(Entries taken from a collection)
■ ■ ■ ■ ■ ■ ■

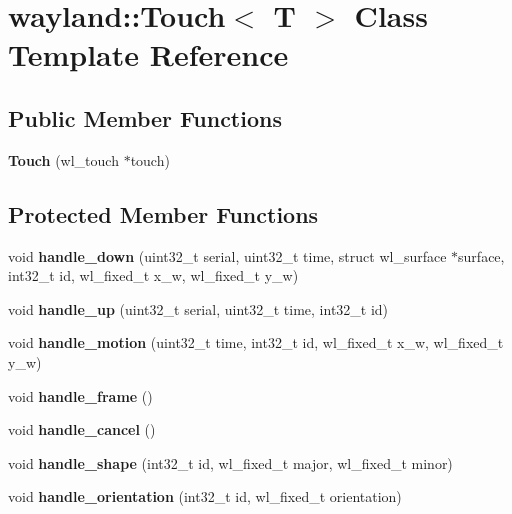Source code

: \hypertarget{classwayland_1_1Touch}{}\section{wayland\+::Touch$<$ T $>$ Class Template Reference}
\label{classwayland_1_1Touch}
\subsection*{Public Member Functions}
\begin{DoxyCompactItemize}
\item 
\mbox{\label{classwayland_1_1Touch_a33902a0528468d2ddcbc89d070a4d797}} 
{\bfseries Touch} (wl\+\_\+touch $\ast$touch)
\end{DoxyCompactItemize}
\subsection*{Protected Member Functions}
\begin{DoxyCompactItemize}
\item 
\mbox{\label{classwayland_1_1Touch_a5492d323376552f12e881bb518148d43}} 
void {\bfseries handle\+\_\+down} (uint32\+\_\+t serial, uint32\+\_\+t time, struct wl\+\_\+surface $\ast$surface, int32\+\_\+t id, wl\+\_\+fixed\+\_\+t x\+\_\+w, wl\+\_\+fixed\+\_\+t y\+\_\+w)
\item 
\mbox{\label{classwayland_1_1Touch_a06e8074231977bd2a46707542156ef0e}} 
void {\bfseries handle\+\_\+up} (uint32\+\_\+t serial, uint32\+\_\+t time, int32\+\_\+t id)
\item 
\mbox{\label{classwayland_1_1Touch_afada1e025041b350dc6a26d2ba0e21c3}} 
void {\bfseries handle\+\_\+motion} (uint32\+\_\+t time, int32\+\_\+t id, wl\+\_\+fixed\+\_\+t x\+\_\+w, wl\+\_\+fixed\+\_\+t y\+\_\+w)
\item 
\mbox{\label{classwayland_1_1Touch_afceca5033de014c16c54ab166c46c93e}} 
void {\bfseries handle\+\_\+frame} ()
\item 
\mbox{\label{classwayland_1_1Touch_aa4768598cf32a6b4bcf6a601646c31c0}} 
void {\bfseries handle\+\_\+cancel} ()
\item 
\mbox{\label{classwayland_1_1Touch_a5a19cc6c4edd81bccbe0d4ee5e5051a2}} 
void {\bfseries handle\+\_\+shape} (int32\+\_\+t id, wl\+\_\+fixed\+\_\+t major, wl\+\_\+fixed\+\_\+t minor)
\item 
\mbox{\label{classwayland_1_1Touch_abe292a57e92598d7c828371fb6f2a64d}} 
void {\bfseries handle\+\_\+orientation} (int32\+\_\+t id, wl\+\_\+fixed\+\_\+t orientation)
\end{DoxyCompactItemize}
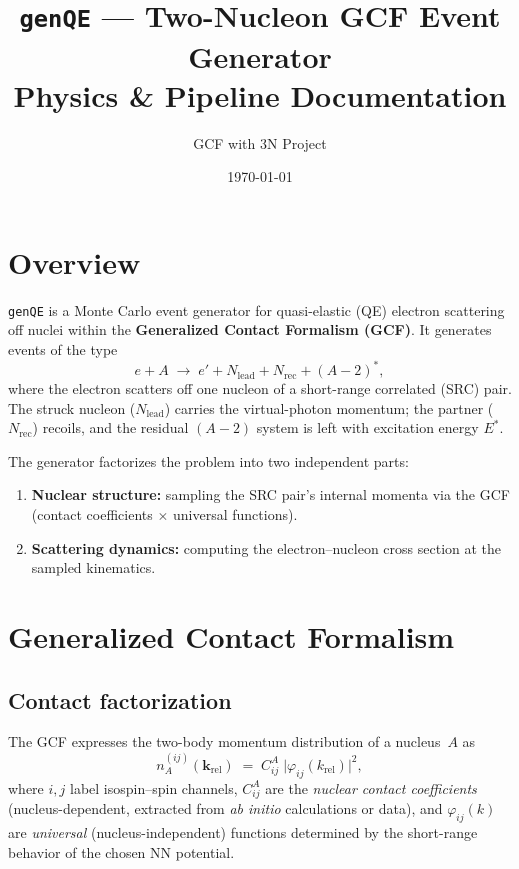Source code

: \documentclass[11pt,a4paper]{article}
\title{\texttt{genQE} --- Two-Nucleon GCF Event Generator\\[4pt]
       \large Physics \& Pipeline Documentation}
\author{GCF with 3N Project}
\date{\today}
\newcommand{\vect}[1]{\bm{#1}}
\begin{document}
\maketitle
\tableofcontents
\newpage

\section{Overview}

\texttt{genQE} is a Monte Carlo event generator for quasi-elastic (QE) electron
scattering off nuclei within the \textbf{Generalized Contact Formalism (GCF)}.
It generates events of the type
\begin{equation}
  e + A \;\longrightarrow\; e' + N_{\text{lead}} + N_{\text{rec}} + (A{-}2)^{*},
\end{equation}
where the electron scatters off one nucleon of a short-range correlated (SRC)
pair.  The struck nucleon ($N_{\text{lead}}$) carries the virtual-photon
momentum; the partner ($N_{\text{rec}}$) recoils, and the residual $(A{-}2)$
system is left with excitation energy $E^{*}$.

The generator factorizes the problem into two independent parts:
\begin{enumerate}
  \item \textbf{Nuclear structure:} sampling the SRC pair's internal momenta
        via the GCF (contact coefficients $\times$ universal functions).
  \item \textbf{Scattering dynamics:} computing the electron--nucleon cross
        section at the sampled kinematics.
\end{enumerate}

\section{Generalized Contact Formalism}

\subsection{Contact factorization}

The GCF expresses the two-body momentum distribution of a nucleus~$A$ as
\begin{equation}\label{eq:gcf}
  n_A^{(ij)}(\vect{k}_{\text{rel}})
  \;=\; C_{ij}^{A}\;\bigl|\varphi_{ij}(k_{\text{rel}})\bigr|^{2},
\end{equation}
where $i,j$ label isospin--spin channels, $C_{ij}^{A}$ are the
\emph{nuclear contact coefficients} (nucleus-dependent, extracted from
\textit{ab initio} calculations or data), and $\varphi_{ij}(k)$ are
\emph{universal} (nucleus-independent) functions determined by the
short-range behavior of the chosen NN potential.
\end{document}
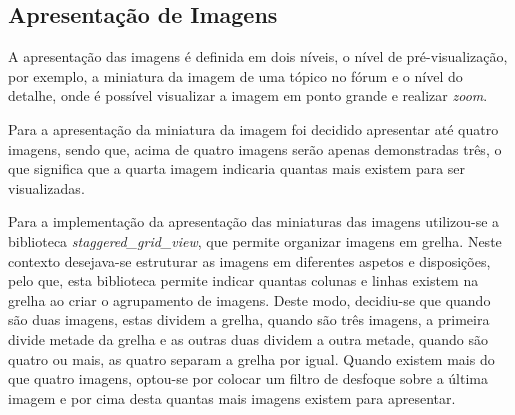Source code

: \subsection{Apresentação de Imagens}
A apresentação das imagens é definida em dois níveis, o nível de pré-visualização, por exemplo, a miniatura da imagem de uma tópico no fórum e o nível do detalhe, onde é possível visualizar a imagem em ponto grande e realizar \textit{zoom}.

Para a apresentação da miniatura da imagem foi decidido apresentar até quatro imagens, sendo que, acima de quatro imagens serão apenas demonstradas três, o que significa que a quarta imagem indicaria quantas mais existem para ser visualizadas. 

Para a implementação da apresentação das miniaturas das imagens utilizou-se a biblioteca \textit{staggered\_grid\_view}, que permite organizar imagens em grelha. Neste contexto desejava-se estruturar as imagens em diferentes aspetos e disposições, pelo que, esta biblioteca permite indicar quantas colunas e linhas existem na grelha ao criar o agrupamento de imagens. Deste modo, decidiu-se que quando são duas imagens, estas dividem a grelha, quando são três imagens, a primeira divide metade da grelha e as outras duas dividem a outra metade, quando são quatro ou mais, as quatro separam a grelha por igual. Quando existem mais do que quatro imagens, optou-se por colocar um filtro de desfoque sobre a última imagem e por cima desta quantas mais imagens existem para apresentar.


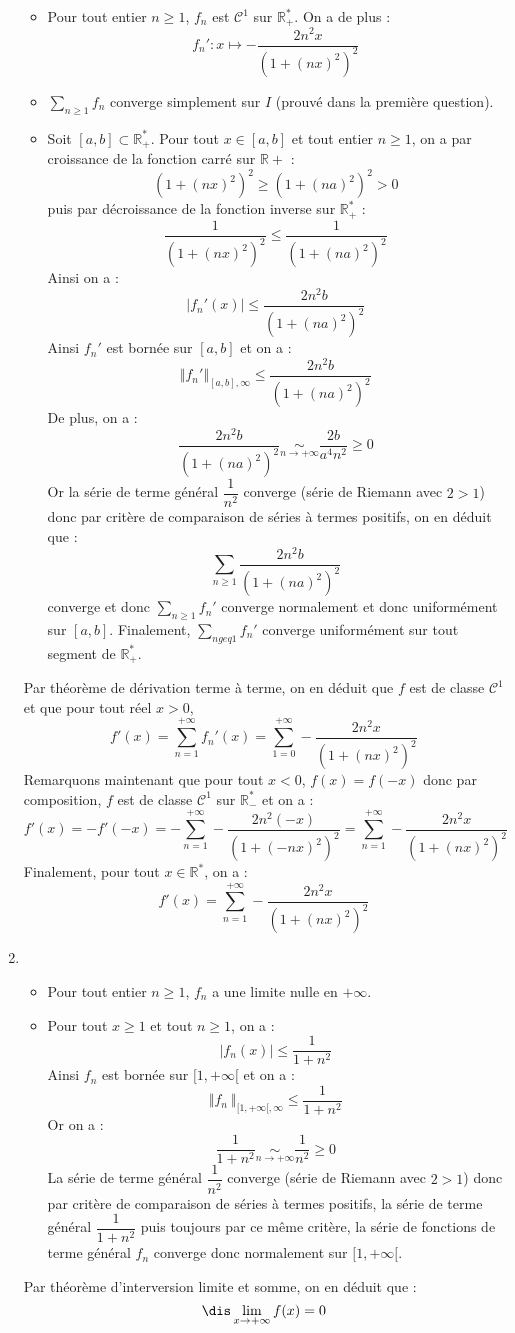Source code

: \documentclass[a4paper,10pt]{report}
\newcommand{\Sum}[2]{\ensuremath{\textstyle{\sum\limits_{#1}^{#2}}}}
\begin{document}
\begin{enumerate}
\begin{itemize}
\item Pour tout entier $n \geq 1$, $f_n$ est $\mathcal{C}^1$ sur $\mathbb{R}_+^{*}$. On a de plus :
$$f_n'  :  x\mapsto -\frac{2n^2x}{(1+(nx)^2)^2}$$
\item $\Sum{n \geq 1}{} f_n$ converge simplement sur $I$ (prouvé dans la première question).
\item Soit $[a,b]\subset \mathbb{R}_+^{*}$. Pour tout $x \in [a,b]$ et tout entier $n \geq 1$, on a par croissance de la fonction carré sur $\mathbb{R}+$ :
$$ (1+(nx)^2)^2 \geq (1+(na)^2)^2 >0$$
puis par décroissance de la fonction inverse sur $\mathbb{R}_+^{*}$ :
$$ \frac{1}{(1+(nx)^2)^2} \leq \frac{1}{(1+(na)^2)^2} $$
Ainsi on a :
$$ \vert f_n'(x) \vert \leq \frac{2n^2 b }{(1+(na)^2)^2}$$
Ainsi $f_n'$ est bornée sur $[a,b]$ et on a :
$$ \Vert f_n' \Vert_{[a,b], \infty} \leq  \frac{2n^2 b }{(1+(na)^2)^2}$$
De plus, on a :
$$ \frac{2n^2 b }{(1+(na)^2)^2} \underset{ n \rightarrow + \infty}{\sim} \frac{2b}{a^4n^2} \geq 0$$
Or la série de terme général $\dfrac{1}{n^2}$ converge (série de Riemann avec $2>1$) donc par critère de comparaison de séries à termes positifs, on en déduit que :
$$ \Sum{n \geq 1}{} \dfrac{2n^2 b }{(1+(na)^2)^2}$$
converge et donc $\Sum{n \geq 1}{} f_n'$ converge normalement et donc uniformément sur $[a,b]$. Finalement, $\Sum{n geq 1}{} f_n'$ converge uniformément sur tout segment de $\mathbb{R}_+^{*}$.
\end{itemize}
Par théorème de dérivation terme à terme, on en déduit que $f$ est de classe $\mathcal{C}^1$ et que pour tout réel $x>0$,
$$f'(x) = \sum_{n=1}^{+\infty} f_n'(x) = \sum_{1=0}^{+\infty}  -\frac{2n^2x}{(1+(nx)^2)^2}$$
Remarquons maintenant que pour tout $x<0$, $f(x)=f(-x)$ donc par composition, $f$ est de classe $\mathcal{C}^1$ sur $\mathbb{R}_{-}^*$ et on a :
$$ f'(x) = -f'(-x) = -  \sum_{n=1}^{+\infty}  -\frac{2n^2(-x)}{(1+(-nx)^2)^2} =  \sum_{n=1}^{+\infty}  -\frac{2n^2x}{(1+(nx)^2)^2}$$
Finalement, pour tout $x \in \mathbb{R}^*$, on a :
$$f'(x)=  \sum_{n=1}^{+\infty}  -\frac{2n^2x}{(1+(nx)^2)^2}$$
\item 

 \begin{itemize}
\item  Pour tout entier $n \geq 1$, $f_n$ a une limite nulle en $+\infty$.
\item Pour tout $x \geq 1$ et tout $n \geq 1$, on a :
$$ \vert f_n(x) \vert \leq \frac{1}{1+n^2}$$
Ainsi $f_n$ est bornée sur $[1, + \infty[$ et on a :
$$ \Vert f_n\ \Vert_{[1,+\infty[, \infty}\leq \frac{1}{1+n^2} $$
Or on a :
$$ \frac{1}{1+n^2} \underset{n \rightarrow + \infty}{\sim} \frac{1}{n^2} \geq 0$$
La série de terme général $\dfrac{1}{n^2}$ converge (série de Riemann avec $2>1$) donc par critère de comparaison de séries à termes positifs, la série de terme général $\dfrac{1}{1+n^2}$ puis toujours par ce même critère, la série de fonctions de terme général $f_n$ converge donc normalement sur $[1, + \infty[$.
\end{itemize}
Par théorème d'interversion limite et somme, on en déduit que :
$$\dis \lim_{x\rightarrow+\infty}f(x)=0$$


\end{enumerate}
\end{document}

■ ■ ■ ■ ■ ■ ■

Task details
Look through the records above for the string "classe", then copy every line that has it.

Solution for this exercise
Par théorème de dérivation terme à terme, on en déduit que $f$ est de classe $\mathcal{C}^1$ et que pour tout réel $x>0$,
Remarquons maintenant que pour tout $x<0$, $f(x)=f(-x)$ donc par composition, $f$ est de classe $\mathcal{C}^1$ sur $\mathbb{R}_{-}^*$ et on a :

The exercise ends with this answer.